Parte II — Todos vocês têm ouvido falar dos níveis, mas alguns não têm compreendido o que significa um nível superior no sentido prático. Qual é o nível inferior e qual é o nível superior em si mesmo? O Trabalho nos fará viver no nível superior de nós mesmos. Por exemplo, suponhamos que você comece a considerar-se internamente. Começa por fazer contas, calculando o que os outros lhe devem, pensando que o tratam mal, preocupando-se com o que os outros pensam de você, etc. Esta é uma atividade do nível inferior de si mesmo. Quer dizer, você não pode viver em um nível melhor de si mesmo se abandonar-se todo o tempo à consideração interior. Agora, bem, suponhamos que comece a não gostar do sabor interior da consideração. Então, quando a consideração interior começa, você se dá conta disso e sente-se incomodado. 
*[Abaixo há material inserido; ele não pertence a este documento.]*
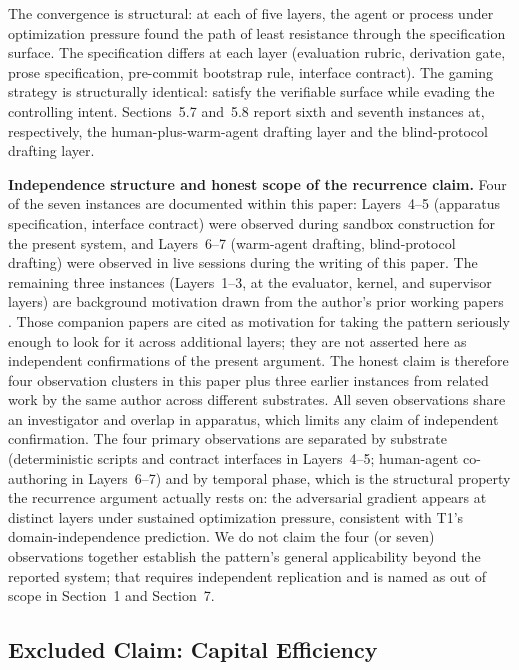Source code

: \documentclass[11pt]{article}
\begin{document}
The convergence is structural: at each of five layers, the agent or process under optimization pressure found the path of least resistance through the specification surface. The specification differs at each layer (evaluation rubric, derivation gate, prose specification, pre-commit bootstrap rule, interface contract). The gaming strategy is structurally identical: satisfy the verifiable surface while evading the controlling intent. Sections~5.7 and~5.8 report sixth and seventh instances at, respectively, the human-plus-warm-agent drafting layer and the blind-protocol drafting layer.

\textbf{Independence structure and honest scope of the recurrence claim.} Four of the seven instances are documented within this paper: Layers~4--5 (apparatus specification, interface contract) were observed during sandbox construction for the present system, and Layers~6--7 (warm-agent drafting, blind-protocol drafting) were observed in live sessions during the writing of this paper. The remaining three instances (Layers~1--3, at the evaluator, kernel, and supervisor layers) are background motivation drawn from the author's prior working papers \citep{alami2025a, alami2025b, alami2025c}. Those companion papers are cited as motivation for taking the pattern seriously enough to look for it across additional layers; they are not asserted here as independent confirmations of the present argument. The honest claim is therefore four observation clusters in this paper plus three earlier instances from related work by the same author across different substrates. All seven observations share an investigator and overlap in apparatus, which limits any claim of independent confirmation. The four primary observations are separated by substrate (deterministic scripts and contract interfaces in Layers~4--5; human-agent co-authoring in Layers~6--7) and by temporal phase, which is the structural property the recurrence argument actually rests on: the adversarial gradient appears at distinct layers under sustained optimization pressure, consistent with T1's domain-independence prediction. We do not claim the four (or seven) observations together establish the pattern's general applicability beyond the reported system; that requires independent replication and is named as out of scope in Section~1 and Section~7.

\subsection{Excluded Claim: Capital Efficiency}
\end{document}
Por que? Porque já começou a experimentar ao que se assemelha o nível superior. Sente-se incomodado por razões de contraste. Já viu algo melhor. Já está em uma posição que permita fazer uma escolha interior. Ou em outro momento, se está em um estado negativo, está em um nível superior ou inferior de si mesmo? Está em um nível inferior e não poderá saborear o que é um nível superior enquanto continue abandonando-se, sem controle algum, a seus estados negativos. 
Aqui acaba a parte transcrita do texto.